I was going to suggest to run same thicker wood strips from one side of the wall to the other rather then up and down the wall. They would have to be spaced closer together for added support. That way you would be able to attach the furring strips to the wood side walls. This may not be possible with your situation.

If the cinder blocks are solid why not seal them and then glue and nail the hardibacker directly to the cinder block?

May want to place a vapor barrier between the hardibacker and the cinder blocks.

Did this wall have tiles before?


----------



## Ferkla (Jul 19, 2006)

The cinder blocks had tile before. I just removed the old tile because it was wet behind it. Water went wall down to the basement. I made enough room in the plaster to put the furring strips. I didn’t want to remove the whole plaster that remains on the wall. I’m afraid that the furring can’t support the weight of the hardibacker and tile. Am I crazy?


----------



## AtlanticWBConst. (May 12, 2006)

It can support the weight, however, what you need to do is:

1.) Remove what wood 'strapping' you have installed thus far.

2.) Install MORE wood strapping at about every 10" to 12" (or less) - instead of the spaces that you have now. 

3.) Also, when attaching the strapping, use a liquid construction adhesive in addition to your normal fasteners. Run the adhesive down the whole length of the back of the wood when attaching it.

4.) If you feel that your fasteners aren't holding fast into the cinder blocks, Try using concrete anchor type screws with the "expanding collars" or with the metal expanding anchors. (these whould go into pre-drilled holes in the blocks) To do this: Measure out and mark the cinderblock wall in 12" increments (where the strapping will go) on a straight diagonal line that matches the center width of the diagonally laid strapping. Pre-drill at those points. 
Mark the strapping to match those cinder block marks. Next, using a paddle drill bit, counter sinking at a slight depth for a washer. (This washer will grip the strapping and help pull it into the block) 
Last, pre-drill your strapping to match the blocks marks with the holes matching the size of the concrete fastener 'screws'. (those screws will be going through the washer and the strapping, and into the block holes with the collars or anchors in them)

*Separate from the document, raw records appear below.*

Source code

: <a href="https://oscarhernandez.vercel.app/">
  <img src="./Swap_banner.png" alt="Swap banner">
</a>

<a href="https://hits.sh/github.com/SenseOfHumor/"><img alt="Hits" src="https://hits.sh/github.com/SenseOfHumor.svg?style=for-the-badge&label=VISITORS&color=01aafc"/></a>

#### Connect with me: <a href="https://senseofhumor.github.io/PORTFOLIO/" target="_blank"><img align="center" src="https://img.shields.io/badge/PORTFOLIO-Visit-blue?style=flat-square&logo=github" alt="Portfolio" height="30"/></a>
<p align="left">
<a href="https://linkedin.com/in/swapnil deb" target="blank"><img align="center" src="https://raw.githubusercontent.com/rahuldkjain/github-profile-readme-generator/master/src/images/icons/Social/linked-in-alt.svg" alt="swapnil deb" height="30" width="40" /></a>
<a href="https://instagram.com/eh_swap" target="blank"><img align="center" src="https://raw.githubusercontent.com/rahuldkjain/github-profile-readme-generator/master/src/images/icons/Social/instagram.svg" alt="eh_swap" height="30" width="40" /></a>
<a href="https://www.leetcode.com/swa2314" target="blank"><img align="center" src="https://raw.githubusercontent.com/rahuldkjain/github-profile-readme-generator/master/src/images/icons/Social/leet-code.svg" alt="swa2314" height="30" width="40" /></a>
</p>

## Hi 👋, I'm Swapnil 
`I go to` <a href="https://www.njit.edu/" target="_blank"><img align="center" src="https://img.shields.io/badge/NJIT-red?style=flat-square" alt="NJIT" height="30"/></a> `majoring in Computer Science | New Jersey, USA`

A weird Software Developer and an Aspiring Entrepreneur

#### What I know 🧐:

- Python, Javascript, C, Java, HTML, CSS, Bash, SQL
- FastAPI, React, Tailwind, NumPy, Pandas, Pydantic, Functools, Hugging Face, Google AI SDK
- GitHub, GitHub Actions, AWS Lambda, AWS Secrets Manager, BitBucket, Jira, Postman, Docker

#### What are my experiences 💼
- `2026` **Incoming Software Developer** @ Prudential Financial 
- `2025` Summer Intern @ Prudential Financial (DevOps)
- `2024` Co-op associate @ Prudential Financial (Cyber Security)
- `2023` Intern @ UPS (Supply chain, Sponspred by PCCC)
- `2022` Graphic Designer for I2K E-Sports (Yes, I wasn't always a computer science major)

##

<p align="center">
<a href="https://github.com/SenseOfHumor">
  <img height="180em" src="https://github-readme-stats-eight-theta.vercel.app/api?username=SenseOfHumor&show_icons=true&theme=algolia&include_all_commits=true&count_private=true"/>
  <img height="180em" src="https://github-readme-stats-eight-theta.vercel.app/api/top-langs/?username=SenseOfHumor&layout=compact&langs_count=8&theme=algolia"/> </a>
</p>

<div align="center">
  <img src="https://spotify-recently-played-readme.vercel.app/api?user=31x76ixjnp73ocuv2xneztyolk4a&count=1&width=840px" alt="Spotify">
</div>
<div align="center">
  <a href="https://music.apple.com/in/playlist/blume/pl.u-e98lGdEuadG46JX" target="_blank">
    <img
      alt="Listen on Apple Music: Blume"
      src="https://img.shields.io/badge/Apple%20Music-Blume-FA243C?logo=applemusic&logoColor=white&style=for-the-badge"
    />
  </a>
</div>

- When installing your hardi board make sure that you use the laminated screws and place them at the appropriate spacing.


----------



## Ferkla (Jul 19, 2006)

Atlantic
Thanks so much for your help. I really appreciate it. I’m going to follow your instructions. I feel confident that it will work.
Ferkla-:thumbsup: :thumbup:


----------



## Ferkla (Jul 19, 2006)

*notched trowel*

Hi all,
I'm still working in my bathroom.It's going slow but I hope to finish it soon. I am going to install tile in the walls 8x10 inches.On hardibacker sheets with modified thinset Versabond(white). Can someone tell me what size of trowel I have to use. 1/4x1/4x1/4 square-notch or 1/4x3/8x1/4. also what size of spacers will work better.
Thanks very much. I am really happy to participate in this wonderful chatroom.
Ferkla:thumbsup:


----------



## AtlanticWBConst. (May 12, 2006)

Ferkla,

Thanks for the update. Happy to hear everything is going well!


----------



## J187 (May 19, 2006)

1/4 x 1/4 would be right for 8" wall tile. As far as spacers go, its totally personal preference. I prefer different spacing based on factors such as tile size, tile layout, etc right down to the other colors and tiles in the room, the floor, and EVEN grout color, etc.


----------



## Ferkla (Jul 19, 2006)

Thank you guys!:thumbsup:


----------



## Ferkla (Jul 19, 2006)

I finished my bathroom two weeks ago. Now, I want to put a ceiling exhaust fan in this bathroom. I’m planning to install the fan with 5 feet of metal duct (4inch Diameter) 
There is a perfect spot in the attic to put the new fan with duct running straight horizontal to outside of the attic. But I have a problem; just in front the bathroom there is a vented soffit and it looks like that is the only way to vent the exhaust duct. Will I have any problem if I left the duct end into this soffit? I ‘m concerned about steam going back to the attic. But I don’t want to touch the roof to make a hole. Help please


----------



## R&D Tile (Feb 6, 2006)

I've done this, but not a great idea, there should be a screen over the attic vent, yes?, if so, when just placing the end of the duct against it causes this area to clog with dust, you will have to go up there and clean it every so often.


----------



## Ferkla (Jul 19, 2006)

R&D tile thanks for answer. When you say not a great idea are talking about making a hole in the roof?


----------



## Ferkla (Jul 19, 2006)

I will appreciate any post


----------



## Ferkla (Jul 19, 2006)

*Done!*

I finished my bathroom about a month ago. I put new subfloor, wall tile, toilet and tub. I want to thank Atlantic , Red line, J187 and all people that post their experiences in this chat. It helped me a lot. ) As a proof that you guys didn’t waste your time answering concerns about my project here is a picture of my bathroom)


----------



## AtlanticWBConst. (May 12, 2006)

WOW!!!

Congratulations...nice work.:yes:


----------



## Bonus (Aug 25, 2005)

Nice work, Ferkla, I knew it would turn out fine if I just stayed out of it!!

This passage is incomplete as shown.